La structure législative française de séparation entre le droit public et les juridictions administratives, d'une part, et le droit privé et les juridictions de l'ordre judiciaire, d'autre part, est-elle opposable au régime de l'exequatur en France d'une sentence arbitrale rendue à Londres ? Tel est l'enjeu direct de ce contentieux, que l'on abordera d'abord sous cet aspect pratique (I). Mais cet arrêt du 8 juillet 2015 soulève des enjeux théoriques, ou si l'on préfère, des questions de principe considérables, et lui donne une solution et plus encore une motivation remarquables qui en font un grand arrêt de droit de l'arbitrage (II). I - La solution directe : compétence judiciaire pour l'exequatur d'une sentence rendue à l'étranger

Les faits de l'espèce sont clairement rapportés par la décision. Un syndicat mixte de gestion d'aéroports avait conclu, avec une compagnie aérienne étrangère, divers contrats comportant une clause compromissoire. Une sentence est rendue à Londres, dont la compagnie demande l'exequatur en France, lequel est accordé par le président du TGI de Paris.
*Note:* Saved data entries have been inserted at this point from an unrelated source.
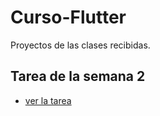 # Curso-Flutter
Proyectos de las clases recibidas.

## Tarea de la semana 2 
* [ver la tarea](https://github.com/GookamDguez/Curso-Flutter/tree/master/Semana%201/app_1)

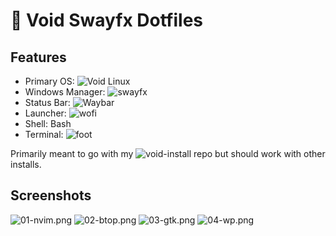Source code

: #  Void Swayfx Dotfiles
## Features
- Primary OS: ![Void Linux](https://voidlinux.org/)
- Windows Manager: ![swayfx](https://github.com/WillPower3309/swayfx)
- Status Bar: ![Waybar](https://github.com/Alexays/Waybar)
- Launcher: ![wofi](https://sr.ht/~scoopta/wofi/)
- Shell: Bash
- Terminal: ![foot](https://codeberg.org/dnkl/foot)

Primarily meant to go with my ![void-install](https://github.com/dylanbegin/void-install) repo but should work with other installs.

## Screenshots
![01-nvim.png](https://github.com/dylanbegin/dotfiles/assets/01-nvim.png)
![02-btop.png](https://github.com/dylanbegin/dotfiles/assets/02-btop.png)
![03-gtk.png](https://github.com/dylanbegin/dotfiles/assets/03-gtk.png)
![04-wp.png](https://github.com/dylanbegin/dotfiles/assets/04-wp.png)
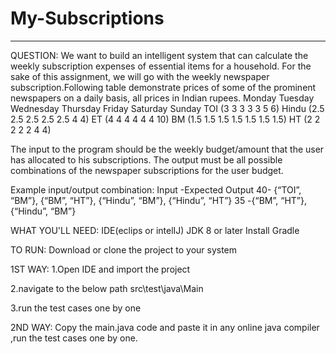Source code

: # My-Subscriptions
-------------------------------------------------------------------------------------------------------------------------------------
QUESTION:
We want to build an intelligent system that can calculate the weekly subscription expenses of essential items for a household. For the sake of this assignment, we will go with the weekly newspaper subscription.Following table demonstrate prices of some of the prominent newspapers on a daily basis, all prices in Indian rupees.
Monday Tuesday Wednesday Thursday Friday Saturday Sunday
TOI (3 3 3 3 3 5 6)
Hindu (2.5 2.5 2.5 2.5 2.5 4 4)
ET (4 4 4 4 4 4 10)
BM (1.5 1.5 1.5 1.5 1.5 1.5 1.5)
HT (2 2 2 2 2 4 4)

The input to the program should be the weekly budget/amount that the user has allocated to his subscriptions. The output must be all possible combinations of the newspaper subscriptions for the user budget.

Example input/output combination:
Input -Expected Output
40- {“TOI”, “BM”}, {“BM”, “HT”}, {“Hindu”, “BM”}, {“Hindu”, “HT”}
35 -{“BM”, “HT”}, {“Hindu”, “BM”}

WHAT YOU'LL NEED:
IDE(eclips or intelIJ)
JDK 8 or later
Install Gradle

TO RUN:
Download or clone the project to your system

1ST WAY:
1.Open IDE and import the project

2.navigate to the below path 
    src\test\java\Main

3.run the test cases one by one

2ND WAY:
Copy the main.java code and paste it in any online java compiler ,run the test cases one by one.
A - La décision attaquée et l'incompétence de l'ordre judiciaire

Sur recours du syndicat mixte, la cour d'appel de Paris (1) réforme le premier jugement, au motif que "l'article 1516 du Code de procédure civile (N° Lexbase : L2203IPB), édicté pour régler les compétences au sein de l'ordre judiciaire, est sans influence sur le principe de la séparation des autorités administratives et judiciaires et qu'il n'appartient pas à la cour d'appel de se prononcer sur les voies par lesquelles les juridictions de l'ordre administratif sont susceptibles d'être saisies d'une demande d'exequatur d'une sentence rendue à l'étranger".

Cette affaire intervient dans le contexte juridique récemment assez controversé de l'arbitrage auquel est partie une personne morale de droit public. Pour s'en tenir à la question de l'exequatur, le Tribunal des conflits, dans une décision "INSERM" du 17 mai 2010 (2), considère que "le recours formé contre une sentence arbitrale rendue en France, sur le fondement d'une convention d'arbitrage, dans un litige né de l'exécution ou de la rupture d'un contrat conclu entre une personne morale de droit public français et une personne de droit étranger, exécuté sur le territoire français, mettant en jeu les intérêts du commerce international, fût-il administratif selon les critères du droit interne français, est porté devant la cour d'appel dans le ressort de laquelle la sentence a été rendue, conformément à l'article 1505 du Code de procédure civile, ce recours ne portant pas atteinte au principe de la séparation des autorités administratives et judiciaires".

Mais le Tribunal des conflits considère "qu'il en va cependant autrement lorsque le recours, dirigé contre une telle sentence internationale dans les mêmes conditions, implique le contrôle de la conformité de la sentence aux règles impératives du droit public français relatives à l'occupation du domaine public ou à celles qui régissent la commande publique et applicables aux marchés publics, aux contrats de partenariat et aux contrats de délégation de service public ; que ces contrats relevant d'un régime administratif d'ordre public, le recours contre une sentence arbitrale rendue dans un litige né de l'exécution ou de la rupture d'un tel contrat relève de la compétence du juge administratif."

Autrement dit, le Tribunal des conflits institue un principe et une exception : le principe que l'exequatur de telles sentences relève de l'ordre judiciaire, et l'exception de la compétence administrative lorsque l'exequatur implique le contrôle de certaines questions sensibles de droit administratif.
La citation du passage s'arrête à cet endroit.